Stored data:
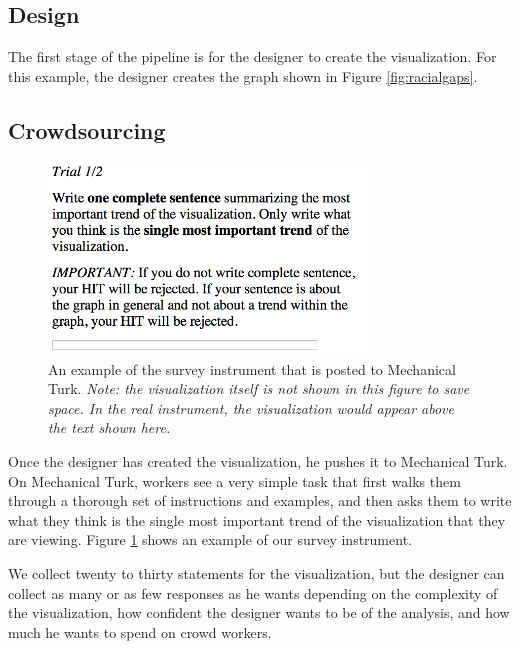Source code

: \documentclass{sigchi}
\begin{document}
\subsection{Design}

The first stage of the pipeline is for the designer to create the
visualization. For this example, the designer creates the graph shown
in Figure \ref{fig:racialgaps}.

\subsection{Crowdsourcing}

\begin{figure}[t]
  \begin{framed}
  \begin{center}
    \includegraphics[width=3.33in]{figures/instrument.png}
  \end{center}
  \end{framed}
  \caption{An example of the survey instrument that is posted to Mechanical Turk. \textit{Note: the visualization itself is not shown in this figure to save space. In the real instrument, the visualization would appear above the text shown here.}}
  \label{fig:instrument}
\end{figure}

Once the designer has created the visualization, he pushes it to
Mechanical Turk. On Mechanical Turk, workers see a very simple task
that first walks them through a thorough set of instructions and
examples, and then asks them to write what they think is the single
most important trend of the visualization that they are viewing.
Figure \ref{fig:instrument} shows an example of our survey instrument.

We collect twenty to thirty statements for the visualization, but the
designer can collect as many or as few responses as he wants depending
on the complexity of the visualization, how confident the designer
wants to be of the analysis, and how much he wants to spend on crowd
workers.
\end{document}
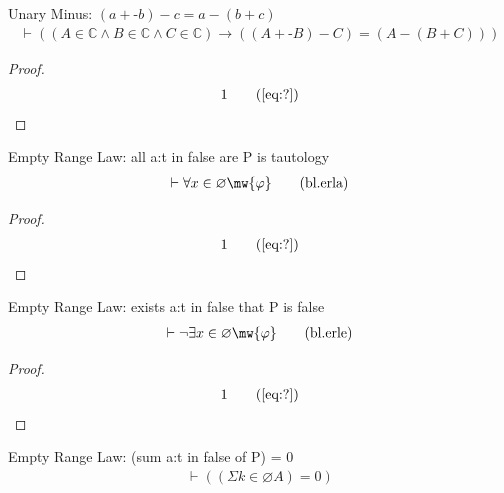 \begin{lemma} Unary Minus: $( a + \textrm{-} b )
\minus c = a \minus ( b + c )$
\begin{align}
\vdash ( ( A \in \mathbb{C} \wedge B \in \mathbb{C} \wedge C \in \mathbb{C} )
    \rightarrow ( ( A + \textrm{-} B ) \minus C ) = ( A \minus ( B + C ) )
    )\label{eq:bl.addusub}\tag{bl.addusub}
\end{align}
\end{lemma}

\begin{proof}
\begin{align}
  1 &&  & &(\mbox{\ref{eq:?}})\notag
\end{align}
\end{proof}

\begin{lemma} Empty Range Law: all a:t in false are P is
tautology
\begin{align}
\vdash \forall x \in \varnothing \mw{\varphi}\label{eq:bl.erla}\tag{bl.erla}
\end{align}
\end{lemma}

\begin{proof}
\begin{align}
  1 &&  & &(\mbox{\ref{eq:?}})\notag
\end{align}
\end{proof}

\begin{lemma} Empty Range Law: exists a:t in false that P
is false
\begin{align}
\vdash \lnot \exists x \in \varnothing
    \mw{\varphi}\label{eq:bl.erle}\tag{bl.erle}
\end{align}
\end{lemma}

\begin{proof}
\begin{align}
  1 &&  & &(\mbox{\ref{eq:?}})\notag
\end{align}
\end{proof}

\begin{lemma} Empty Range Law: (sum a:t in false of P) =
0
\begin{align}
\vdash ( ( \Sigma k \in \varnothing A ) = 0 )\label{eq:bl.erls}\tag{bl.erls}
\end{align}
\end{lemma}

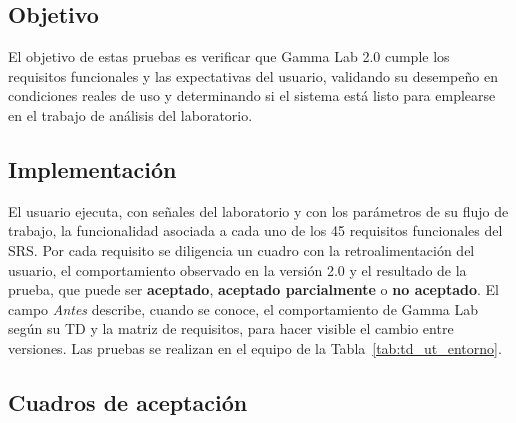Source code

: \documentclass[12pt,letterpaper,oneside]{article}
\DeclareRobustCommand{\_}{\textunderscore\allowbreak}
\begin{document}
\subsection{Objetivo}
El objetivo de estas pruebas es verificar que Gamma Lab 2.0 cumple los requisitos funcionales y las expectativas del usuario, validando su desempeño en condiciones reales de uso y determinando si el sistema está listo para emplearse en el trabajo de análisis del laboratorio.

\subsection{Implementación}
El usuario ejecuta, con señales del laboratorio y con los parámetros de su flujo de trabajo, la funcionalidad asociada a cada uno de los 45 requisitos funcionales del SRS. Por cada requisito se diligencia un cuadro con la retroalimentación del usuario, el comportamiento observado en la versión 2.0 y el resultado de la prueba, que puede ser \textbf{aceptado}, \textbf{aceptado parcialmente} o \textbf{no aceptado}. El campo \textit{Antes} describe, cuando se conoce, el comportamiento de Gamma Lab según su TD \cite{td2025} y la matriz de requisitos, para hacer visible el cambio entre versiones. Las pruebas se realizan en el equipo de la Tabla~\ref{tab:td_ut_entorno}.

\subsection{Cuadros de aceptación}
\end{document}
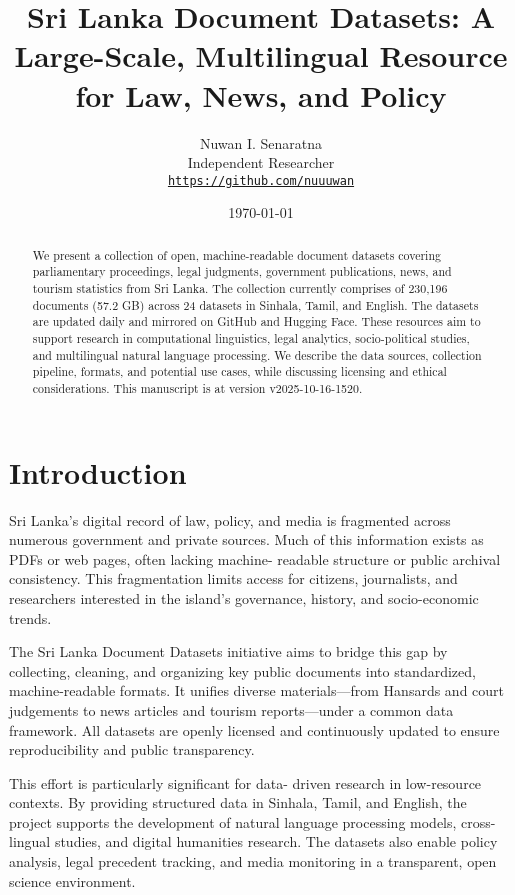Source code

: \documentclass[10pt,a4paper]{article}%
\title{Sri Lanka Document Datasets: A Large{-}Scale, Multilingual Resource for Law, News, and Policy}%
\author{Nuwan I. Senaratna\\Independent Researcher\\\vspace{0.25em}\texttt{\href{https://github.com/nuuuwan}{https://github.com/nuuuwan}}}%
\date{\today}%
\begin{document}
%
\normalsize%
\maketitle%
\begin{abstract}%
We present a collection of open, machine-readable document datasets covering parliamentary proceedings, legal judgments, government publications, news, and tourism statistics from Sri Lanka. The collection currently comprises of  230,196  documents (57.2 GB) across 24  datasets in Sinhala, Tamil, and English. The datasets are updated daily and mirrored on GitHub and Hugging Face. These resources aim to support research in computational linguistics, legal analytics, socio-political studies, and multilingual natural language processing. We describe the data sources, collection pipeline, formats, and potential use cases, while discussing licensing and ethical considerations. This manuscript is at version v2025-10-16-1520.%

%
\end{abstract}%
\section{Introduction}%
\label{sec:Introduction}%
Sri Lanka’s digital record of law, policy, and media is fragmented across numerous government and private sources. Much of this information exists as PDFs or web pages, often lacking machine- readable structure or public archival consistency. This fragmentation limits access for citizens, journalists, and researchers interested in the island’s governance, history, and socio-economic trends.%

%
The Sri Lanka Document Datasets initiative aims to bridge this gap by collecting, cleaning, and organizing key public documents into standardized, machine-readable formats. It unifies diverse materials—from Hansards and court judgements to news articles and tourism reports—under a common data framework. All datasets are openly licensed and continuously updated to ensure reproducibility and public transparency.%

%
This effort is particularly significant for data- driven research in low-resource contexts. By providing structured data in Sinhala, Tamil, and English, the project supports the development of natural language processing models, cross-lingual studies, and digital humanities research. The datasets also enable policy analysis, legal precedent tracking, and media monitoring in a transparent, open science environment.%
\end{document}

» WORK TO BE COMPLETED:
Copy every line from the entries that contains the word "exists".

» ANSWER TO THE PROBLEM:
\begin{lemma} Empty Range Law: exists a:t in false that P
\vdash \lnot \exists x \in \varnothing
Sri Lanka’s digital record of law, policy, and media is fragmented across numerous government and private sources. Much of this information exists as PDFs or web pages, often lacking machine- readable structure or public archival consistency. This fragmentation limits access for citizens, journalists, and researchers interested in the island’s governance, history, and socio-economic trends.%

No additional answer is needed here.